A model for the impact of soil solution Ca: Al ratio, soil moisture and temperature on tree base cation uptake

Abstract

A model for tree base cation uptake has been developed, dependent on the soil solution concentration of Al3+, divalent base cations such as Ca2+, Mg2+ and H+ ions, modelled with a Mikaelis-Menten type of expression based on the molar BC∶Al ratio, where BC is the sum of the divalent non-toxic base cations Ca2+ and Mg2+. The expression has the form of counteracting adsorption isoterms for BC and Al to the tree root. The effect of toxic levels of Hg and Pb is incorporated into the model, using root adsorption as the mechanism, and parameterization against experimental data. The expression is modified with an expression accounting for the effect of heavy metal toxicity and soil water content.

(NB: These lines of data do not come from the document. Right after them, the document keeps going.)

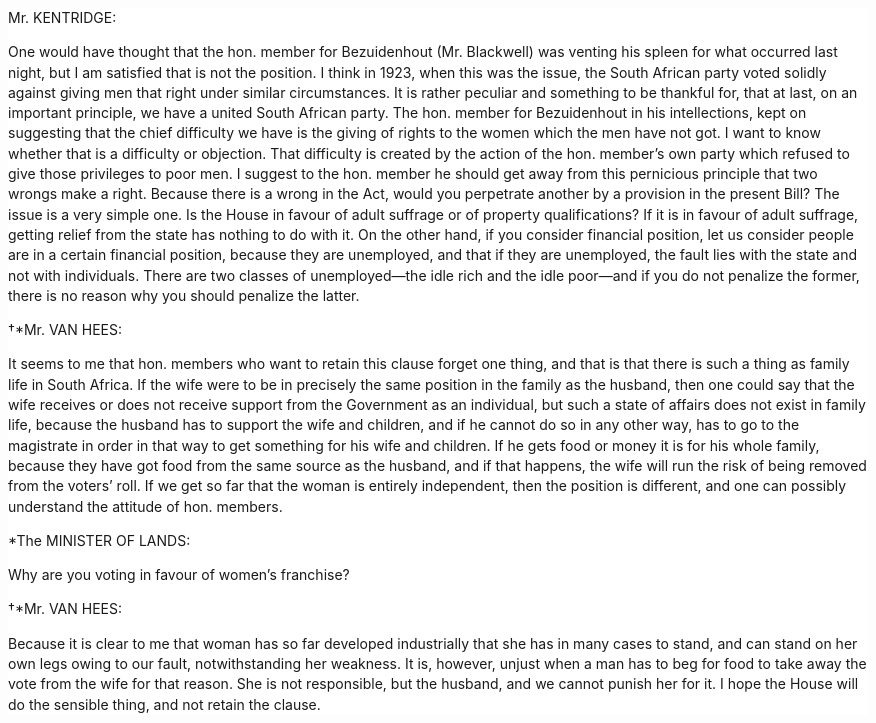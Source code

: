 <from>Mr. <person refersTo="hansard_za">KENTRIDGE</person>:</from>

<p>One would have thought that the hon. member for Bezuidenhout (Mr. Blackwell) was venting his spleen for what occurred last night, but I am satisfied that is not the position. I think in 1923, when this was the issue, the South African party voted solidly against giving men that right under similar circumstances. It is rather peculiar and something to be thankful for, that at last, on an important principle, we have a united South African party. The hon. member for Bezuidenhout in his intellections, kept on suggesting that the chief difficulty we have is the giving of rights to the women which the men have not got. I want to know whether that is a difficulty or objection. That difficulty is created by the action of the hon. member&#x2019;s own party which refused to give those privileges to poor men. I suggest to the hon. member he should get away from this pernicious principle that two wrongs make a right. Because there is a wrong in the Act, would you perpetrate another by a provision in the present Bill&#x003F; The issue is a very simple one. Is the House in favour of adult suffrage or of property qualifications&#x003F; If it is in favour of adult suffrage, getting relief from the state has nothing to do with it. On the other hand, if you consider financial position, let us consider people are in a certain financial position, because they are unemployed, and that if they are unemployed, the fault lies with the state and not with individuals. There are two classes of unemployed&#x2014;the idle rich and the idle poor&#x2014;and if you do not penalize the former, there is no reason why you should penalize the latter.</p>

</speech>

<speech by="#van_hees">

<from>&#x2020;*Mr. <person refersTo="hansard_za">VAN HEES</person>:</from>

<p>It seems to me that hon. members who want to retain this clause forget one thing, and that is that there is such a thing as family life in South Africa. If the wife were to be in precisely the same position in the family as the husband, then one could say that the wife receives or does not receive support from the Government as an individual, but such a state of affairs does not exist in family life, because the husband has to support the wife and children, and if he cannot do so in any other way, has to go to the magistrate in order in that way to get something for his wife and children. If he gets food or money it is for his whole family, because they have got food from the same source as the husband, and if that happens, the wife will run the risk of being removed from the voters&#x2019; roll. If we get so far that the woman is entirely independent, then the position is different, and one can possibly understand the attitude of hon. members.</p>

</speech>

<speech by="#minister_of_lands">

<from>*The <person refersTo="hansard_za">MINISTER OF LANDS</person>:</from>

<p>Why are you voting in favour of women&#x2019;s franchise&#x003F;</p>

</speech>

<speech by="#van_hees">

<from>&#x2020;*Mr. <person refersTo="hansard_za">VAN HEES</person>:</from>

<p>Because it is clear to me that woman has so far developed industrially that she has in many cases to stand, and can stand on her own legs owing to our fault, notwithstanding her weakness. It is, however, unjust when a man has to beg for food to take away the vote from the wife for that reason. She is not responsible, but the husband, and we cannot punish her for it. I hope the House will do the sensible thing, and not retain the clause.</p>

The dependence of the uptake rate on soil moisture content can be shown to have the form of a Freundlich adsorption isotherm for water. The available data indicate an activation energy of 47 kJ−1 mol for base cation uptake to trees. Data from the literature was used to estimate the rate coefficients and ion selectivity coefficients for typical coniferous and decideous trees in Sweden and Germany. The model indicates that Ca2+ and Mg2+ is effective in mitigating Al3+ toxicity to tree roots, and that increasing the Ca2++Mg2+ soil solution concentration has a promotive effect on base cation uptake. Above a certain limit base cation uptake becomes independent of the solution base cation concentration. This is consistent with field observations, and may be developed to become a tool for assessing the impact of soil chemistry changes on forest growth rate and health status. Field data from the Swedish Forest Survey indicate that uptake depend on the square root of the soil solution base cation availability originating from weathering and deposition input, which is consistent with the BC∶Al expression of the model.